Slave Stealers alternates these two riveting stories, weaving them together to expose the persistent evil of trafficking and sexual exploitation that has existed for centuries—and inspiring us to find a way to end it. Filled with heartbreaks and triumphs, miracles and disappointments, hair-raising escapes and daring rescues, this gripping book provides insight to this terrible evil and the good that can be done when caring people step up and stand in the light.”

My Book Review:

Wow. I read this book in two days. I couldn’t put it down. It pulls at every piece of humanity, motherhood, teacher, Christian, and sister that I have. And then some. I’ve read quite a bit about slavery and the Civil War, and I’m astonished every time by the brutality and inhumane treatment that the slaves endured. It’s incomprehensible. And then I learn that it’s happening today. Yes, today. And not in some place far, far away, but way too close to home. It may look slightly different, but there are many similarities between the transatlantic slavery of old and modern-day slavery.

I loved how Timothy Ballard wove the two stories together. It was seamless. It was powerful. Like everyone, I’ve heard of Harriet Tubman and Frederick Douglas. I have learned about Abraham Lincoln and Harriet Beecher Stowe. Unfortunately for me, I have not been as well acquainted with Harriet Jacobs. What a story! I loved hearing her story and learning about her. She was an amazing woman who inspires me to never give up, to stand up for my beliefs, and to take a stand against slavery.

Timothy Ballard also has an amazing story. He has seen and experienced so much. I also enjoyed learning about his story. He is such a good example of being a good citizen, of being compassionate, and of being aware of the needs of others. I love that he has dedicated his life to resurrecting the Underground Railroad. He uses many of the same principles today that the people who ran the original Underground Railroad used in the 1800s. His writing style just sucks you into the story. It brings the story to life.

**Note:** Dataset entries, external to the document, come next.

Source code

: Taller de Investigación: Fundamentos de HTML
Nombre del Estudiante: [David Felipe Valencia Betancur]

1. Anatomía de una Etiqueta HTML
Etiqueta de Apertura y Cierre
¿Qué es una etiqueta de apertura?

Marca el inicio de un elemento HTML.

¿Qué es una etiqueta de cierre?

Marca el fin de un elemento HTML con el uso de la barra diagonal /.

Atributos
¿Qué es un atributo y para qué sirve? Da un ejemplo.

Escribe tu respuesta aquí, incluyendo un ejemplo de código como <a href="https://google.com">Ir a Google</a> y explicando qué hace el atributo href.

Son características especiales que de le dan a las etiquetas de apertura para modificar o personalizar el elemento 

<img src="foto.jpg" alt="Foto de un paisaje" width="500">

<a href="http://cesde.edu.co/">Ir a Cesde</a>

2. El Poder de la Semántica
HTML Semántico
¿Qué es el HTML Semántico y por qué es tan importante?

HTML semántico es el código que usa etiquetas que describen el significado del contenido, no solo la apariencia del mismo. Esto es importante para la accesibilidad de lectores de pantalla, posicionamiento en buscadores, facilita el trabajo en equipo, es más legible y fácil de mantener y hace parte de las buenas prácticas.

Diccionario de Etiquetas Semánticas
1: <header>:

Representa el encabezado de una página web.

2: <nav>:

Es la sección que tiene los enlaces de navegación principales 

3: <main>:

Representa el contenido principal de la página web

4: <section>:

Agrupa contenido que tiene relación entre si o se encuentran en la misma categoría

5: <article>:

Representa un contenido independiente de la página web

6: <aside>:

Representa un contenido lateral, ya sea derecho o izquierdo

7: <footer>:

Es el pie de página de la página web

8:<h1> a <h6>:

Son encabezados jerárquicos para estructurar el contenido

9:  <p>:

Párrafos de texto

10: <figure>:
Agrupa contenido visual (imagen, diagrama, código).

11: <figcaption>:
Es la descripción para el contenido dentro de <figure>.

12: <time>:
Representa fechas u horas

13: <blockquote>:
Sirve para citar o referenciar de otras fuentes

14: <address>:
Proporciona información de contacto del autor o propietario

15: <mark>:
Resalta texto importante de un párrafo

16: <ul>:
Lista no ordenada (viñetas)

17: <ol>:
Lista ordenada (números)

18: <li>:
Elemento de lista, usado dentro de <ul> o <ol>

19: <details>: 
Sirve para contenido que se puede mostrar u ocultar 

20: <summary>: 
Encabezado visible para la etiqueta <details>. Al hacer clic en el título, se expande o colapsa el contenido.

Although old and modern-day slavery are heavy topics, Timothy Ballard does a great job of pulling out the inspirational moments. Instead of feeling weighed down and depressed after reading this book, I absolutely felt inspired. I want to help. I cannot imagine what those children and women have to endure, and Mr. Ballard has such a way with words that he broaches hard things and turns them into teaching moments. His writing is full of energy, it’s authentic, and it is bold. He doesn’t mince words, but it’s not off-putting; in fact, it has the opposite effect.

I thoroughly enjoyed getting to know the modern-day conductors of the Underground Railroad. Their stories are also powerful and vulnerable. It’s very telling how highly Mr. Ballard thinks of them. Once again, it’s inspiring to hear what many of them have overcome, and how they have reacted to those heartbreaking situations.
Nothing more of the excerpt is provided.